== Records for this exercise ==

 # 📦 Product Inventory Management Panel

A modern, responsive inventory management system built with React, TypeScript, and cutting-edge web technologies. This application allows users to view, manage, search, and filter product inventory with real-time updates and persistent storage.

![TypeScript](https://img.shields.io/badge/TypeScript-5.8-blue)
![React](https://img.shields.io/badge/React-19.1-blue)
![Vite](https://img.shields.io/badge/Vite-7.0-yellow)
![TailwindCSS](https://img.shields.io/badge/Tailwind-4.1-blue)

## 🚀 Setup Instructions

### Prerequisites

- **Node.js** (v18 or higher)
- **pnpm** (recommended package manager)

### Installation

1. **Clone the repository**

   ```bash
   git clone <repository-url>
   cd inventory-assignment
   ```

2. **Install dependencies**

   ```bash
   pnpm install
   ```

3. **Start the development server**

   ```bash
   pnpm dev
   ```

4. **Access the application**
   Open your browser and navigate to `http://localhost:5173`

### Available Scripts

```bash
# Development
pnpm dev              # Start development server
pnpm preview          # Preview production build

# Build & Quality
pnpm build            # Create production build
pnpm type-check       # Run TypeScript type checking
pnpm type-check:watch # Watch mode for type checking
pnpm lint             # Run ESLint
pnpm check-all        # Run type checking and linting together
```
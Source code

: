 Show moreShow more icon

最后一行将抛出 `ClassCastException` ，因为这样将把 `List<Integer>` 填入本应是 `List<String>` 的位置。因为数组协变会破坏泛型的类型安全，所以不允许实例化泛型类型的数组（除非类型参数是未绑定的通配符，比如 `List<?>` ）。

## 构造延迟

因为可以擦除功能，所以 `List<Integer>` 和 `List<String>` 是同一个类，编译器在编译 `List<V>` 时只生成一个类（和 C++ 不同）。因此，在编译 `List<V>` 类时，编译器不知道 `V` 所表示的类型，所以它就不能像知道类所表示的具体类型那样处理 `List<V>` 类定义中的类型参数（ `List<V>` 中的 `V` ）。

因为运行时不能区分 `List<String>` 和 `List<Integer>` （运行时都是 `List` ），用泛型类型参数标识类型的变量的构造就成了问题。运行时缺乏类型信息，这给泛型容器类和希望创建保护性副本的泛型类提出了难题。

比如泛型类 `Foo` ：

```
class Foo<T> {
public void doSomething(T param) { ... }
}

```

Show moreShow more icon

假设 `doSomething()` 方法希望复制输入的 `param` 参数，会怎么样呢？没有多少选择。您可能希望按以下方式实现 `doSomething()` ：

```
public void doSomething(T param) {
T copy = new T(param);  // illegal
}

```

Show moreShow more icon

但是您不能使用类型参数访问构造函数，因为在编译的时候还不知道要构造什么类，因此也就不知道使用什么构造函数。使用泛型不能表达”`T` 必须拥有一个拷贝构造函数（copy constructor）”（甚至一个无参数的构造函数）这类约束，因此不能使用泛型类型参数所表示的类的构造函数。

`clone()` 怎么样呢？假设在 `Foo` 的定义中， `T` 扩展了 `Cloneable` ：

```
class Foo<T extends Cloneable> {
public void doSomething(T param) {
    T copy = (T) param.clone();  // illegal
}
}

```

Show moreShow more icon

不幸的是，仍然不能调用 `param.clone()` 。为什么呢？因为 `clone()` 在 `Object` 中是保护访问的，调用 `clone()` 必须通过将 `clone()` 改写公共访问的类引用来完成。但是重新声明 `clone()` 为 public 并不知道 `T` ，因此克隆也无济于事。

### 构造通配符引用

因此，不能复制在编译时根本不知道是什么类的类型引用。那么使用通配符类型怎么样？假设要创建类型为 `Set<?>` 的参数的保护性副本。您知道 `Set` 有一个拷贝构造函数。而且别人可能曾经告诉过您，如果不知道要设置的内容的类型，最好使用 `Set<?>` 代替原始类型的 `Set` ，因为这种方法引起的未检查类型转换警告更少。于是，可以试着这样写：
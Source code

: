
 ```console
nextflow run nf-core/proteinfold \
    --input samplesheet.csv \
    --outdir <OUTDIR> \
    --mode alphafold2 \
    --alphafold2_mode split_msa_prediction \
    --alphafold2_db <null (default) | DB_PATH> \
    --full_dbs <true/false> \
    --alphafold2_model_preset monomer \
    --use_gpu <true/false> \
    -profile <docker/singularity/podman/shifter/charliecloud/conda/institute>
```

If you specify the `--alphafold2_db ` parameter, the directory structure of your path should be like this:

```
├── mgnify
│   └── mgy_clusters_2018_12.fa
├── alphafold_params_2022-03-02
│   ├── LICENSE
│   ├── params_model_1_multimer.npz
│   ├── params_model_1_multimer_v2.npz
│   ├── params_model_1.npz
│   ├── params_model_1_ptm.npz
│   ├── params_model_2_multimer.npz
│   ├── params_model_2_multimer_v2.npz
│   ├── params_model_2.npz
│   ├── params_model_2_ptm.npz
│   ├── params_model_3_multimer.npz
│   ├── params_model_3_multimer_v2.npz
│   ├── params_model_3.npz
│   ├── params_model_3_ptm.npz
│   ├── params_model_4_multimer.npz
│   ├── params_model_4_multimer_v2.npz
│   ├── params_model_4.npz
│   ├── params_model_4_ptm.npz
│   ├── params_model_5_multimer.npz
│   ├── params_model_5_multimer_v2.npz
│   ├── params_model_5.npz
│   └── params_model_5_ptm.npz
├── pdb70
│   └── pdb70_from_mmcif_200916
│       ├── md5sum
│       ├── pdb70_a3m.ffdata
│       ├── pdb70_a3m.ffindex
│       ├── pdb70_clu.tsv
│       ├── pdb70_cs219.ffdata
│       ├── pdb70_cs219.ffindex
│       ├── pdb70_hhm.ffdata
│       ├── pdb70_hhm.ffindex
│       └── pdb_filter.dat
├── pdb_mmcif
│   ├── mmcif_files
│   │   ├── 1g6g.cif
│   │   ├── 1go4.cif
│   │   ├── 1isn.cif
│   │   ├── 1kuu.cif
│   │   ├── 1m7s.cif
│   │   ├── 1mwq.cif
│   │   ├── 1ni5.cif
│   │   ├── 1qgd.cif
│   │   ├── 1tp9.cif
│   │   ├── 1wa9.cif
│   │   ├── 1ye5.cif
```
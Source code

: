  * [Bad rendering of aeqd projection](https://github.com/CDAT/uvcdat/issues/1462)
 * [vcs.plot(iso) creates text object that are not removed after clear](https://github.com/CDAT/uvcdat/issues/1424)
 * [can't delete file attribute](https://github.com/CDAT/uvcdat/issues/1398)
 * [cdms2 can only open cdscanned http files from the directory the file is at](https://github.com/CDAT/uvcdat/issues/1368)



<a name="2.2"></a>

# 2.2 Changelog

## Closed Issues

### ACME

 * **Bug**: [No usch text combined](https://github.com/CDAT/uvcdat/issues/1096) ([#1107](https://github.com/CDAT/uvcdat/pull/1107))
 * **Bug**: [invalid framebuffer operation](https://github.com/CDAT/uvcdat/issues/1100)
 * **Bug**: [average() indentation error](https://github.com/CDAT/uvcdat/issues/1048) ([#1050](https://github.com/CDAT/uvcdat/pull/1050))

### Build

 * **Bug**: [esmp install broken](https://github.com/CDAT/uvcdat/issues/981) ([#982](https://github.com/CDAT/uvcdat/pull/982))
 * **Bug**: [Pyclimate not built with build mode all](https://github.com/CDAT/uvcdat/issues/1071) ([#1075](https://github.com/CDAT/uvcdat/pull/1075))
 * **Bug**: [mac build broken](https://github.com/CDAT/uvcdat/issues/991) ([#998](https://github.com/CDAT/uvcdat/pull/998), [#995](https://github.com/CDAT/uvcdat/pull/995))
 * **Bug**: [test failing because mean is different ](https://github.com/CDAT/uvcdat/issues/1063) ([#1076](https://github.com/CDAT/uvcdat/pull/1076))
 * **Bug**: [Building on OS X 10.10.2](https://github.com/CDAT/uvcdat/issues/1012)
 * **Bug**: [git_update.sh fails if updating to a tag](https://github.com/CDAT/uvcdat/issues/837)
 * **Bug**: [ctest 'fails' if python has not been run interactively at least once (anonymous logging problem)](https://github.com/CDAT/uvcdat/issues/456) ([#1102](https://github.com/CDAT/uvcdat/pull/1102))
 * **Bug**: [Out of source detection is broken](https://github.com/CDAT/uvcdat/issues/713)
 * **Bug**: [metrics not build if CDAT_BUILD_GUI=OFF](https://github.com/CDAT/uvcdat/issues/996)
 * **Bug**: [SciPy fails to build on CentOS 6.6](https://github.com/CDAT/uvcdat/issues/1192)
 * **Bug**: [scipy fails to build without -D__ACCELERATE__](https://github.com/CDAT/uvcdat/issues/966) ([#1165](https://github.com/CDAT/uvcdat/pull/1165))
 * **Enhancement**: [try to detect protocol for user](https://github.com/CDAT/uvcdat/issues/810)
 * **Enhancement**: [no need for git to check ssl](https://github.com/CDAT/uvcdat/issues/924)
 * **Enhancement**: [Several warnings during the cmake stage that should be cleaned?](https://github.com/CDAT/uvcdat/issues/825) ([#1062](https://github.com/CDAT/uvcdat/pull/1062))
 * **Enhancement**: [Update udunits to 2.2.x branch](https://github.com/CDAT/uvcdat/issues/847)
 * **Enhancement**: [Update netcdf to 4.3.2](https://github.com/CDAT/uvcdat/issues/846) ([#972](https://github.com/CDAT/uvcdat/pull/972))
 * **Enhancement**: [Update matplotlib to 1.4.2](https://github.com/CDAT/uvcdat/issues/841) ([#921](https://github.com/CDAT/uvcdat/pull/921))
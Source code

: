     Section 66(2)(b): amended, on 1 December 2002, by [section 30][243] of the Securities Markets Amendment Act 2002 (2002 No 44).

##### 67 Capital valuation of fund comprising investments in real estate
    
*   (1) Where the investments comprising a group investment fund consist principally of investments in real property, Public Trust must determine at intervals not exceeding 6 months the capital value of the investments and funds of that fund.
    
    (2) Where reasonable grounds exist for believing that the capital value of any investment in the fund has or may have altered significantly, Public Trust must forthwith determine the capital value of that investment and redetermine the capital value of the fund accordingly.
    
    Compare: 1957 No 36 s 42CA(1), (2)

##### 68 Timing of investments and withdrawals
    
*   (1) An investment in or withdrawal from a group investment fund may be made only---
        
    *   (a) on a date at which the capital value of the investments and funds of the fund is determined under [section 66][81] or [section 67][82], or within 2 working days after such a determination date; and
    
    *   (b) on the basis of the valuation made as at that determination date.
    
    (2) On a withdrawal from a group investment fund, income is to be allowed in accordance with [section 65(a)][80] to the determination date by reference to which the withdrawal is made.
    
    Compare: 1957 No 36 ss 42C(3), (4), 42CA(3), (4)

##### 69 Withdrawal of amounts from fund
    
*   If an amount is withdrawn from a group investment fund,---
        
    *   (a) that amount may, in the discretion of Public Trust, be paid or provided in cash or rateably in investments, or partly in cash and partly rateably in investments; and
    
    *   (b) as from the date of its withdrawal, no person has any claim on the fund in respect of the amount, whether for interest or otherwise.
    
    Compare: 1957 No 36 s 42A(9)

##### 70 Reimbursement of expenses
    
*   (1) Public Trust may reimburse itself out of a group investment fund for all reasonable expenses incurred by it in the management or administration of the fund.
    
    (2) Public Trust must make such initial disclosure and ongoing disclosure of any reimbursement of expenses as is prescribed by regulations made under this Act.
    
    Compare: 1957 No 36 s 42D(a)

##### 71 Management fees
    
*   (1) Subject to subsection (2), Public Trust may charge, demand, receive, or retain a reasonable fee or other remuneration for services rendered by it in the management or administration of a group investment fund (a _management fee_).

===

◆ Exercise requirements
What you return should be exactly the lines above, starting at the one with "detection is broken](https://github.com/CDAT/uvcdat/issues/713)" and ending at the one with "on CentOS 6.6](https://github.com/CDAT/uvcdat/issues/1192)", and nothing else.

◆ Solution
 * **Bug**: [Out of source detection is broken](https://github.com/CDAT/uvcdat/issues/713)
 * **Bug**: [metrics not build if CDAT_BUILD_GUI=OFF](https://github.com/CDAT/uvcdat/issues/996)
 * **Bug**: [SciPy fails to build on CentOS 6.6](https://github.com/CDAT/uvcdat/issues/1192)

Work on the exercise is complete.